最近、どれも長くなりがちな宮部作品では珍しく、スイスイ読めます。ギョッとしたり、ほんわかしたり、様々な物語をご覧ください。
Posted by ブクログ
宮部みゆきさんのBBK(ボケ防止句会)のメンバーが考えた俳句をもとに編み出された短編集
一つ一つの俳句に合わせた小説ですごく面白かった
特にお気に入りは「山降りる旅駅ごとに花ひらく」
最後の最後でスカッとして気持ちよかった。
Posted by ブクログ
再読。12の俳句とそこから生み出された12の短編集。俳句の世界に寄り添うものもあれば、あらぬ方向に飛躍していくものもある。コワさあり、ほっこりあり、しんみりありと宮部さんの世界が多様に広がっていくのが楽しい。これも続編ありそうですね。

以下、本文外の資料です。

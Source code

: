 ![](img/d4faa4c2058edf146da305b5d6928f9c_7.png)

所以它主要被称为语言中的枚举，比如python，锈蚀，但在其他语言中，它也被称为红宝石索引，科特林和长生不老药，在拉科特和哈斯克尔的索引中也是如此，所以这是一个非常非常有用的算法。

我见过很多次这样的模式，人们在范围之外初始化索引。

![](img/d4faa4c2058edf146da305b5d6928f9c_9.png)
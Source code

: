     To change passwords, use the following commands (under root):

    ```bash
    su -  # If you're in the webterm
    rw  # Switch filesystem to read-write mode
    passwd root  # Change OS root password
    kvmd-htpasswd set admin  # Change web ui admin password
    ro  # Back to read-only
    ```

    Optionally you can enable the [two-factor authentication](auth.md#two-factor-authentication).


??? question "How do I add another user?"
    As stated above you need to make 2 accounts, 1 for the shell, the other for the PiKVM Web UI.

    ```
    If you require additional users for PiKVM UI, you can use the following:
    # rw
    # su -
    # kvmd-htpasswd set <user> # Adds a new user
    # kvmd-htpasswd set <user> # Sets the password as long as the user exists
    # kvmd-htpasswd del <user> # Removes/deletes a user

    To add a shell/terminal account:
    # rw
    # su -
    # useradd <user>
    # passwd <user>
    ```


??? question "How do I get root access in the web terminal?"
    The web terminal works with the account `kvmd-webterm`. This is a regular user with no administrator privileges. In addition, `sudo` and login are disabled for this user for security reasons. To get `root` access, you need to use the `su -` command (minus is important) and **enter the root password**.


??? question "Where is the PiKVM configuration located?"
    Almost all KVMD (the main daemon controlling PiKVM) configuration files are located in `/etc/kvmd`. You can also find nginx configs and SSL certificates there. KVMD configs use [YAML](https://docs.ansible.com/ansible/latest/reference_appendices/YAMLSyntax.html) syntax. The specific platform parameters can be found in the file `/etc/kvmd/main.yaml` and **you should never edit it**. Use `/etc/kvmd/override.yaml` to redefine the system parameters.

宮部さん、閉じていないシリーズものが多くていつも新作を待ち望んでいます。
Posted by ブクログ
さすが宮部さんどの話も面白かった。
俳句とお話の関連はぼんやーりとしか、わからないけど、そこもなんか良かった。
全体的に切ない話が多かったけど、良かった。
Posted by ブクログ
宮部みゆき先生の作品、ホントに久々ー。
人怖よ。。。
どうして人は、実際に被害に合うまで気づかないんだろうなぁ。
人怖の発生源になるような性格とか、直ぐに分かりそうなのにね。
まぁ、そういう私も人怖被害者だから何とも言えない。